### PROBLEM DETAILS
Search term "math": please copy every line of the records below that contains it.
────
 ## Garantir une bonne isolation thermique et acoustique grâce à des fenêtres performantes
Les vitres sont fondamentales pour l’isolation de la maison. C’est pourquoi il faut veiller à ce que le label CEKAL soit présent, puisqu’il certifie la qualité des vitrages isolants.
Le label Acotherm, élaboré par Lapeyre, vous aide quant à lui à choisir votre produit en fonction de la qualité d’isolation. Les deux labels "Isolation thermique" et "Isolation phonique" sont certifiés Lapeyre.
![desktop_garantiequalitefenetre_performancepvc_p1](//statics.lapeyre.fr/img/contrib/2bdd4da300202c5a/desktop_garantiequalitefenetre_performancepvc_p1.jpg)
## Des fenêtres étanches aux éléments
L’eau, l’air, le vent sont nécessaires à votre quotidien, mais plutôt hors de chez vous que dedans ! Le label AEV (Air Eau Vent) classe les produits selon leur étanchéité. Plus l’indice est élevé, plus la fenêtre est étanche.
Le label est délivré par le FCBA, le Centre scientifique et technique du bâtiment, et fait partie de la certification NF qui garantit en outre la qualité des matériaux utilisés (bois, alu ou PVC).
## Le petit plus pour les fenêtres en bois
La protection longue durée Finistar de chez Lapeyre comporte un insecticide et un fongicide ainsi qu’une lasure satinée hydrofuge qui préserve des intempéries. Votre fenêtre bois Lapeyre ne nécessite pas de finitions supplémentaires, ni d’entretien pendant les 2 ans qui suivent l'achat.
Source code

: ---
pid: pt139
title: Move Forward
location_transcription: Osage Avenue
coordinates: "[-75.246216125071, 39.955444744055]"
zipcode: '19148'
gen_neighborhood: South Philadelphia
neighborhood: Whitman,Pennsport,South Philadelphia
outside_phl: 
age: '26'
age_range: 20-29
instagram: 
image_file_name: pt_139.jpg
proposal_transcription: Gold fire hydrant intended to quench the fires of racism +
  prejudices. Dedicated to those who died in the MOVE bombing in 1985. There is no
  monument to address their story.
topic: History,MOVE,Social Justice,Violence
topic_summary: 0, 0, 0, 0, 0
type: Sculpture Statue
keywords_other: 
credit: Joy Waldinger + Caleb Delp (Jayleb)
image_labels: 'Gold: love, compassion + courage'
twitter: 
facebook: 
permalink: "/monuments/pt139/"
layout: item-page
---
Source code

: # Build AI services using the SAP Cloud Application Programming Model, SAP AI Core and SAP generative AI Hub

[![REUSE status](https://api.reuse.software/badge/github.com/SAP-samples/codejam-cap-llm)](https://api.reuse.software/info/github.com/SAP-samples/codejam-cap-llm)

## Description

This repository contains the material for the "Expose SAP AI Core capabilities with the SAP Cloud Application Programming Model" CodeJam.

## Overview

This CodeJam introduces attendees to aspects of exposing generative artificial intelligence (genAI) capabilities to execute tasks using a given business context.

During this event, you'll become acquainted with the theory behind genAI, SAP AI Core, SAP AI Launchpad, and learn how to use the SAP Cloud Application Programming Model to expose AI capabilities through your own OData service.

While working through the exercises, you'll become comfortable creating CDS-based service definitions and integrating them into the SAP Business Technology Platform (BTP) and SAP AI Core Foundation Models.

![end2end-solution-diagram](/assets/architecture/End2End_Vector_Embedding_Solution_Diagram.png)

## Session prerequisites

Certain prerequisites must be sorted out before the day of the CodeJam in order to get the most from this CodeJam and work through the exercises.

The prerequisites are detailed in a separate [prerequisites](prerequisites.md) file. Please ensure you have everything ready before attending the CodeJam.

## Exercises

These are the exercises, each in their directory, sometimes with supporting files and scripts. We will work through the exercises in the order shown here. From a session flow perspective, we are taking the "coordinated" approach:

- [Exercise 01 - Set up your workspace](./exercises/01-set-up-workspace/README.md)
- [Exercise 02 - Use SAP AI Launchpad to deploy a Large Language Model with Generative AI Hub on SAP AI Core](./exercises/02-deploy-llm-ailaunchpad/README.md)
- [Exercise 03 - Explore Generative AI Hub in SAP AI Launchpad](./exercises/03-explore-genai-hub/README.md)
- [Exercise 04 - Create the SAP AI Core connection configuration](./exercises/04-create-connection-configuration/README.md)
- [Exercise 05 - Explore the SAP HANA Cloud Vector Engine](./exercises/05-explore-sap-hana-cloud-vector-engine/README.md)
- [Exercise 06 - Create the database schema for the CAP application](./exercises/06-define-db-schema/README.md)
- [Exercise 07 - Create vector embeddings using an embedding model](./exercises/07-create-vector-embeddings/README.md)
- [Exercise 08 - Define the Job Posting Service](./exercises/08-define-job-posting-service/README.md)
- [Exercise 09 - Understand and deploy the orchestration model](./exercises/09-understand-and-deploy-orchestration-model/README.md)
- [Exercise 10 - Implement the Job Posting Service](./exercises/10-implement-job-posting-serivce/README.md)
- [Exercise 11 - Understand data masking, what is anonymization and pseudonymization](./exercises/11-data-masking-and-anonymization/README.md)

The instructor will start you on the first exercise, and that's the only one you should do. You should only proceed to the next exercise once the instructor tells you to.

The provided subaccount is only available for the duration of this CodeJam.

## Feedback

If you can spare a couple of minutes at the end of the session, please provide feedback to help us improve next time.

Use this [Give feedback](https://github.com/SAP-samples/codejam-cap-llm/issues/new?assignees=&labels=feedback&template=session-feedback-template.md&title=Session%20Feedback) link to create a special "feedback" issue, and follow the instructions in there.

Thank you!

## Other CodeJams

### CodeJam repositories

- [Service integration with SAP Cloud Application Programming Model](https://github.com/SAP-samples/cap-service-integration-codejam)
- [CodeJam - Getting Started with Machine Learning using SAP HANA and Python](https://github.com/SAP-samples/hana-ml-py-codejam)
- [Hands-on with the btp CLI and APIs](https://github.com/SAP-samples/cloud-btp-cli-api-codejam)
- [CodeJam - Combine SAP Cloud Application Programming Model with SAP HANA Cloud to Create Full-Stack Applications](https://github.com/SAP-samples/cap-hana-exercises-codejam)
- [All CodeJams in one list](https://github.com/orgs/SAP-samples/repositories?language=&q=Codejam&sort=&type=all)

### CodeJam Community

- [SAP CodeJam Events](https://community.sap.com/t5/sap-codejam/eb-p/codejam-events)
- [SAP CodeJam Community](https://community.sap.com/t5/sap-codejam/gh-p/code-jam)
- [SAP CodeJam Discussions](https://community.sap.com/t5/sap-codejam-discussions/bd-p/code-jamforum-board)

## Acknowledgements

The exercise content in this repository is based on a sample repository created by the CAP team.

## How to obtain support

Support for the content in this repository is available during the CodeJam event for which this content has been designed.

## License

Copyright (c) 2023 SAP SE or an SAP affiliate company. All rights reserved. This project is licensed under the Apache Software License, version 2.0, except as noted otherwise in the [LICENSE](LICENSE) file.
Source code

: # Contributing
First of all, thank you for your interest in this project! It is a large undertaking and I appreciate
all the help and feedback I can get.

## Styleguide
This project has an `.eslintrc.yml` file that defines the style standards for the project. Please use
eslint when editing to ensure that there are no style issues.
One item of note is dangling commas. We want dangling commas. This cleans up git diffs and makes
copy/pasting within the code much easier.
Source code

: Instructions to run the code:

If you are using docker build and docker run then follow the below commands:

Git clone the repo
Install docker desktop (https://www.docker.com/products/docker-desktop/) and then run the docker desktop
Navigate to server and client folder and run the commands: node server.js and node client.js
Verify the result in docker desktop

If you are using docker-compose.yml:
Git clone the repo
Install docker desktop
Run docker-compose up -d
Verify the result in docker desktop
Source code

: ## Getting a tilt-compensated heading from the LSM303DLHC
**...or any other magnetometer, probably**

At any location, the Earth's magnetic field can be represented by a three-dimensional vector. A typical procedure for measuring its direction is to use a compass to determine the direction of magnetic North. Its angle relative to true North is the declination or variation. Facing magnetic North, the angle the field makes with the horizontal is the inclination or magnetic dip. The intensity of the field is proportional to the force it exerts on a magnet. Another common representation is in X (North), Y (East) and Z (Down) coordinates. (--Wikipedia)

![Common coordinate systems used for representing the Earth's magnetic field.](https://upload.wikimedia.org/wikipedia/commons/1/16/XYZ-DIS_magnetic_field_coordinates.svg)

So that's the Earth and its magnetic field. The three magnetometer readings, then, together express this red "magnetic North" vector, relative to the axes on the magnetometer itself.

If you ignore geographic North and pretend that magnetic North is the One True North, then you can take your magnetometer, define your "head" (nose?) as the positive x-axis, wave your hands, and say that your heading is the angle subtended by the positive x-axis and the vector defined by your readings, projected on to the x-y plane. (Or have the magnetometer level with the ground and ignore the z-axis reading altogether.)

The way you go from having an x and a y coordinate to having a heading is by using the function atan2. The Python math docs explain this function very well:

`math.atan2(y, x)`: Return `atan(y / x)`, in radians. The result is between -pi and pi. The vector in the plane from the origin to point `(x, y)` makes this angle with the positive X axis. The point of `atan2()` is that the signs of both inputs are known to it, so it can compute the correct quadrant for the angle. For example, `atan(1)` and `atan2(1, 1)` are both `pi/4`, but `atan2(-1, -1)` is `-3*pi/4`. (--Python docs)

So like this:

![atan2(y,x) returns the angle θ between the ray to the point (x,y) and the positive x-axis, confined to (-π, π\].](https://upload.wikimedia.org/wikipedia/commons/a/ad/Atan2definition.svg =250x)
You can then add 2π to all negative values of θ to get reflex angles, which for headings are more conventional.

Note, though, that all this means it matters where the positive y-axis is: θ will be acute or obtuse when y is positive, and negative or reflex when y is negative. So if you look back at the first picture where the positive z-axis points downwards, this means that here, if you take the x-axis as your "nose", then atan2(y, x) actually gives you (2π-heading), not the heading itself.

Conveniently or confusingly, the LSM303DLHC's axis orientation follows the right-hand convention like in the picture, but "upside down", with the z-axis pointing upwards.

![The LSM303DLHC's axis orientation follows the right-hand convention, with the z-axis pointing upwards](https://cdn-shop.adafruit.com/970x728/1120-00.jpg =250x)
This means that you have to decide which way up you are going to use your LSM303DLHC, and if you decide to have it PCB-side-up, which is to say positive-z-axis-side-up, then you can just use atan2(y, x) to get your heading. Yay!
────
### SOLUTION FOR THIS TASK
The way you go from having an x and a y coordinate to having a heading is by using the function atan2. The Python math docs explain this function very well:
`math.atan2(y, x)`: Return `atan(y / x)`, in radians. The result is between -pi and pi. The vector in the plane from the origin to point `(x, y)` makes this angle with the positive X axis. The point of `atan2()` is that the signs of both inputs are known to it, so it can compute the correct quadrant for the angle. For example, `atan(1)` and `atan2(1, 1)` are both `pi/4`, but `atan2(-1, -1)` is `-3*pi/4`. (--Python docs)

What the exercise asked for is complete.